[Extracted records]
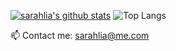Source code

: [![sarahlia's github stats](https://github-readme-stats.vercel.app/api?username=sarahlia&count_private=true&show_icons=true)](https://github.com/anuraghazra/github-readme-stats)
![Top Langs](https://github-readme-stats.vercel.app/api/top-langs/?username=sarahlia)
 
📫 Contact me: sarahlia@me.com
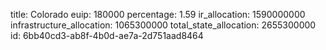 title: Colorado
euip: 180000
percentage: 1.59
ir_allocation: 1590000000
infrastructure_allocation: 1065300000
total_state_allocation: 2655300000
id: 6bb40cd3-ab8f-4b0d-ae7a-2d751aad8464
[/Extracted records]
[Extracted records]
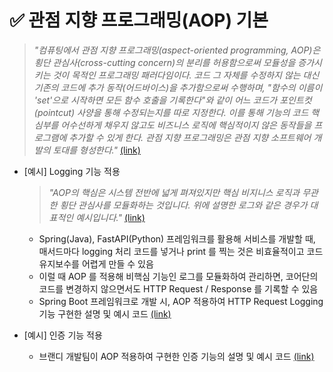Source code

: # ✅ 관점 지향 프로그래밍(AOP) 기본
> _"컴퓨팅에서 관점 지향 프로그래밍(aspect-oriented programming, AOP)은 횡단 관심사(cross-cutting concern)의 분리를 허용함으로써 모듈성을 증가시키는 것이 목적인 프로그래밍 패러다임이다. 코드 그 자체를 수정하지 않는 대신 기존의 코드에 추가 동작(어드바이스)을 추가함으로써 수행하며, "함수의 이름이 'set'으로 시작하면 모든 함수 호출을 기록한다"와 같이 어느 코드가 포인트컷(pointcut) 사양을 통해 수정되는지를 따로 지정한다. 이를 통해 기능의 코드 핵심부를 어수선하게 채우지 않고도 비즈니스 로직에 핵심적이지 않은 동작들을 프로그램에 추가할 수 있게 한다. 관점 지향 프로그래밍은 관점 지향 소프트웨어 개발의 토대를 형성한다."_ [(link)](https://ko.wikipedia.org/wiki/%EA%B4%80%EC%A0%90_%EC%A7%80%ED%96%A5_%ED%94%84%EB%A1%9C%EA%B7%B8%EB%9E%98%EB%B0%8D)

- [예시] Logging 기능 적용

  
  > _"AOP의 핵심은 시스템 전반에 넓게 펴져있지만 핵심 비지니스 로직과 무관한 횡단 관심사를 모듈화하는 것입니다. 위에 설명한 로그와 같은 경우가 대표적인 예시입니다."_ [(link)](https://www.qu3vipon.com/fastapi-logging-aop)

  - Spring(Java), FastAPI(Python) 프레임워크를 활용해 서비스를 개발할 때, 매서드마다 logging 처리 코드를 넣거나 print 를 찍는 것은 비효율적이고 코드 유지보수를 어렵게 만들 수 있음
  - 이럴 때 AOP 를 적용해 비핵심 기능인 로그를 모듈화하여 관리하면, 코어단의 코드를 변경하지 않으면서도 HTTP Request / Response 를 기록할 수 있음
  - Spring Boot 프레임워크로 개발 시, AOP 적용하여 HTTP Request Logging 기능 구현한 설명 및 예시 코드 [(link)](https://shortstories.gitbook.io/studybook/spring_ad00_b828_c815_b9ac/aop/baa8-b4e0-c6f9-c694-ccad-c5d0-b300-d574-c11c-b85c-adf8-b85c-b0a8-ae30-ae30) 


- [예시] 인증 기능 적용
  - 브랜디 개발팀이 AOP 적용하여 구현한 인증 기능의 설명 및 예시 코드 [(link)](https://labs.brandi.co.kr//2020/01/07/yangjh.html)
[/Extracted records]
[Extracted records]
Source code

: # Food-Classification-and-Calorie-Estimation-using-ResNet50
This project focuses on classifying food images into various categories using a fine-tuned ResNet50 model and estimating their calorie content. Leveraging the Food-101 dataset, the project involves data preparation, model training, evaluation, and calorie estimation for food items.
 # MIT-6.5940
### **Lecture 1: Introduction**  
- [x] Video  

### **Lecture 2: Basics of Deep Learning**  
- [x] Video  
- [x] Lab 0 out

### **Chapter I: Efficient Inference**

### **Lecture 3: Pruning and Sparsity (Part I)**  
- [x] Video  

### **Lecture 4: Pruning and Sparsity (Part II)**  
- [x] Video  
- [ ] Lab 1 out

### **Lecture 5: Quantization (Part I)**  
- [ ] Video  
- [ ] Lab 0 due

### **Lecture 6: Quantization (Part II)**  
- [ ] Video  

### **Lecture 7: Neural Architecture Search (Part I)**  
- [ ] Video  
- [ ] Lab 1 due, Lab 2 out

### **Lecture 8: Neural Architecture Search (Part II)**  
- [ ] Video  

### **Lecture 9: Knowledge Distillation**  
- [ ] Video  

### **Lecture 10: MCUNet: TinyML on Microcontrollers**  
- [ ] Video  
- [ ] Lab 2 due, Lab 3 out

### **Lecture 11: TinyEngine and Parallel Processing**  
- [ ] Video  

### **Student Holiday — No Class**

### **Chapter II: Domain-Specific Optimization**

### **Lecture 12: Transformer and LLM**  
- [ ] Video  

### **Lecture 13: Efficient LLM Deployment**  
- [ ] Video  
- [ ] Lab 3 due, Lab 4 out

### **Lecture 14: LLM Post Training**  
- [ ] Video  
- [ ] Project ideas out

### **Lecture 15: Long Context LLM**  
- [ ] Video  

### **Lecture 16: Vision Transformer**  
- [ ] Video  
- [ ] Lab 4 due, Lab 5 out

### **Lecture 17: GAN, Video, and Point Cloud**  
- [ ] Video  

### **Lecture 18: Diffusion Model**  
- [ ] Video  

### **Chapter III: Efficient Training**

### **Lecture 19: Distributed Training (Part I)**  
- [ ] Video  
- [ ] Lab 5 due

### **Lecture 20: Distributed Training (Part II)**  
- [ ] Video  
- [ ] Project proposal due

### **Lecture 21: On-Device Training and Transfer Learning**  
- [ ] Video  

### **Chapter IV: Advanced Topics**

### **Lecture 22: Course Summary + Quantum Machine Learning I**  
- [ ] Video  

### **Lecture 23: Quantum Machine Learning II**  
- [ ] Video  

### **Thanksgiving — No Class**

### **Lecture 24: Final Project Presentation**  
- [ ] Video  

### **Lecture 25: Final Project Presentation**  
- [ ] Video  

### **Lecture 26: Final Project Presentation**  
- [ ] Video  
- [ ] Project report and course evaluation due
[/Extracted records]
▶ **Aim of the task**: Within the material above, extract exactly the lines that start at the line containing "### **Lecture 17: GAN, Video, and" and stop after the line containing "- [ ] Project report", and only those.

▶ **Task response**:
### **Lecture 17: GAN, Video, and Point Cloud**  
- [ ] Video  

### **Lecture 18: Diffusion Model**  
- [ ] Video  

### **Chapter III: Efficient Training**

### **Lecture 19: Distributed Training (Part I)**  
- [ ] Video  
- [ ] Lab 5 due

### **Lecture 20: Distributed Training (Part II)**  
- [ ] Video  
- [ ] Project proposal due

### **Lecture 21: On-Device Training and Transfer Learning**  
- [ ] Video  

### **Chapter IV: Advanced Topics**

### **Lecture 22: Course Summary + Quantum Machine Learning I**  
- [ ] Video  

### **Lecture 23: Quantum Machine Learning II**  
- [ ] Video  

### **Thanksgiving — No Class**

### **Lecture 24: Final Project Presentation**  
- [ ] Video  

### **Lecture 25: Final Project Presentation**  
- [ ] Video  

### **Lecture 26: Final Project Presentation**  
- [ ] Video  
- [ ] Project report and course evaluation due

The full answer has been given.